The Java memory model describes how threads in the Java programming language interact through memory. Together with the description of single-threaded execution of code, the memory model provides the semantics of the Java programming language.
The original Java memory model developed in 1995, was widely perceived as broken, [1] preventing many runtime optimizations and not providing strong enough guarantees for code safety. It was updated through the Java Community Process, as Java Specification Request 133 (JSR-133), which took effect back in 2004, for Tiger (Java 5.0). [2] [3]
The Java programming language and platform provide thread capabilities. Synchronization between threads is notoriously difficult for developers; this difficulty is compounded because Java applications can run on a wide range of processors and operating systems. To be able to draw conclusions about a program's behavior, Java's designers decided they had to clearly define possible behaviors of all Java programs.
On modern platforms, code is frequently not executed in the order it was written. It is reordered by the compiler, the processor and the memory subsystem to achieve maximum performance. On multiprocessor architectures, individual processors may have their own local caches that are out of sync with main memory. It is generally undesirable to require threads to remain perfectly in sync with one another because this would be too costly from a performance point of view. This means that at any given time, different threads may see different values for the same shared data.
In a single-threaded environment, it is easy to reason about code execution. The typical approach requires the system to implement as-if-serial semantics for individual threads in isolation. When an individual thread executes, it will appear as if all of the actions taken by that thread occur in the order they appear in the program, even if the actions themselves occur out of order.
If one thread executes its instructions out of order, then another thread might see the fact that those instructions were executed out of order, even if that did not affect the semantics of the first thread. For example, consider two threads with the following instructions, executing concurrently, where the variables x and y are both initialized to 0:
Thread 1 | Thread 2 |
---|---|
x = 1; | int r1 = y; |
y = 2; | int r2 = x; |
If no reorderings are performed, and the read of y in Thread 2 returns the value 2, then the subsequent read of x should return the value 1, because the write to x was performed before the write to y. However, if the two writes are reordered, then the read of y can return the value 2, and the read of x can return the value 0.

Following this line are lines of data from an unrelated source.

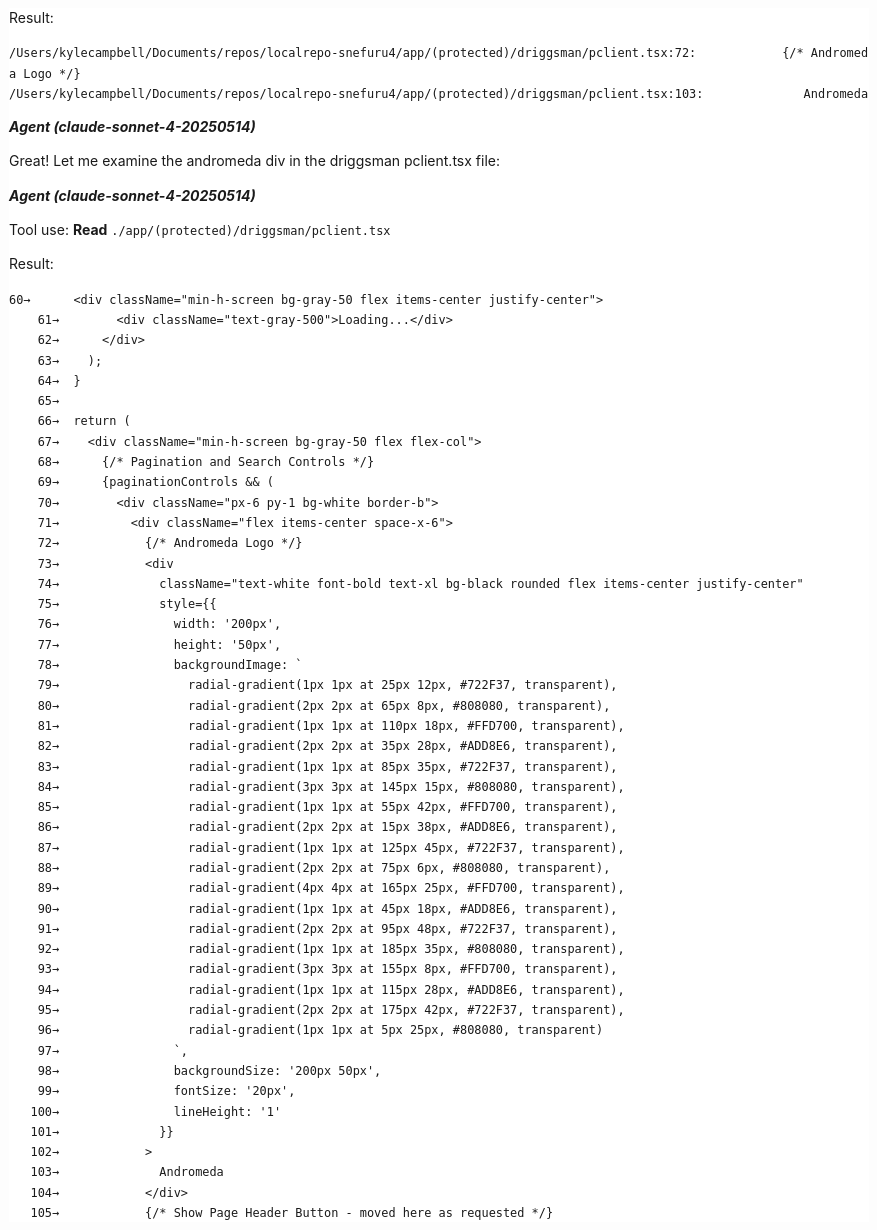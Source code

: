 Result:

```
/Users/kylecampbell/Documents/repos/localrepo-snefuru4/app/(protected)/driggsman/pclient.tsx:72:            {/* Andromeda Logo */}
/Users/kylecampbell/Documents/repos/localrepo-snefuru4/app/(protected)/driggsman/pclient.tsx:103:              Andromeda
```

_**Agent (claude-sonnet-4-20250514)**_

Great! Let me examine the andromeda div in the driggsman pclient.tsx file:

_**Agent (claude-sonnet-4-20250514)**_

Tool use: **Read** `./app/(protected)/driggsman/pclient.tsx`

Result:

```
60→      <div className="min-h-screen bg-gray-50 flex items-center justify-center">
    61→        <div className="text-gray-500">Loading...</div>
    62→      </div>
    63→    );
    64→  }
    65→
    66→  return (
    67→    <div className="min-h-screen bg-gray-50 flex flex-col">
    68→      {/* Pagination and Search Controls */}
    69→      {paginationControls && (
    70→        <div className="px-6 py-1 bg-white border-b">
    71→          <div className="flex items-center space-x-6">
    72→            {/* Andromeda Logo */}
    73→            <div 
    74→              className="text-white font-bold text-xl bg-black rounded flex items-center justify-center"
    75→              style={{
    76→                width: '200px',
    77→                height: '50px',
    78→                backgroundImage: `
    79→                  radial-gradient(1px 1px at 25px 12px, #722F37, transparent),
    80→                  radial-gradient(2px 2px at 65px 8px, #808080, transparent),
    81→                  radial-gradient(1px 1px at 110px 18px, #FFD700, transparent),
    82→                  radial-gradient(2px 2px at 35px 28px, #ADD8E6, transparent),
    83→                  radial-gradient(1px 1px at 85px 35px, #722F37, transparent),
    84→                  radial-gradient(3px 3px at 145px 15px, #808080, transparent),
    85→                  radial-gradient(1px 1px at 55px 42px, #FFD700, transparent),
    86→                  radial-gradient(2px 2px at 15px 38px, #ADD8E6, transparent),
    87→                  radial-gradient(1px 1px at 125px 45px, #722F37, transparent),
    88→                  radial-gradient(2px 2px at 75px 6px, #808080, transparent),
    89→                  radial-gradient(4px 4px at 165px 25px, #FFD700, transparent),
    90→                  radial-gradient(1px 1px at 45px 18px, #ADD8E6, transparent),
    91→                  radial-gradient(2px 2px at 95px 48px, #722F37, transparent),
    92→                  radial-gradient(1px 1px at 185px 35px, #808080, transparent),
    93→                  radial-gradient(3px 3px at 155px 8px, #FFD700, transparent),
    94→                  radial-gradient(1px 1px at 115px 28px, #ADD8E6, transparent),
    95→                  radial-gradient(2px 2px at 175px 42px, #722F37, transparent),
    96→                  radial-gradient(1px 1px at 5px 25px, #808080, transparent)
    97→                `,
    98→                backgroundSize: '200px 50px',
    99→                fontSize: '20px',
   100→                lineHeight: '1'
   101→              }}
   102→            >
   103→              Andromeda
   104→            </div>
   105→            {/* Show Page Header Button - moved here as requested */}
```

The Java Memory Model (JMM) defines the allowable behavior of multithreaded programs, and therefore describes when such reorderings are possible. It places execution-time constraints on the relationship between threads and main memory in order to achieve consistent and reliable Java applications. By doing this, it makes it possible to reason about code execution in a multithreaded environment, even in the face of optimizations performed by the dynamic compiler, the processor(s), and the caches.
For the execution of a single thread, the rules are simple. The Java Language Specification requires a Java virtual machine to observe within-thread as-if-serial semantics. The runtime (which, in this case, usually refers to the dynamic compiler, the processor and the memory subsystem) is free to introduce any useful execution optimizations as long as the result of the thread in isolation is guaranteed to be exactly the same as it would have been had all the statements been executed in the order the statements occurred in the program (also called program order). [4]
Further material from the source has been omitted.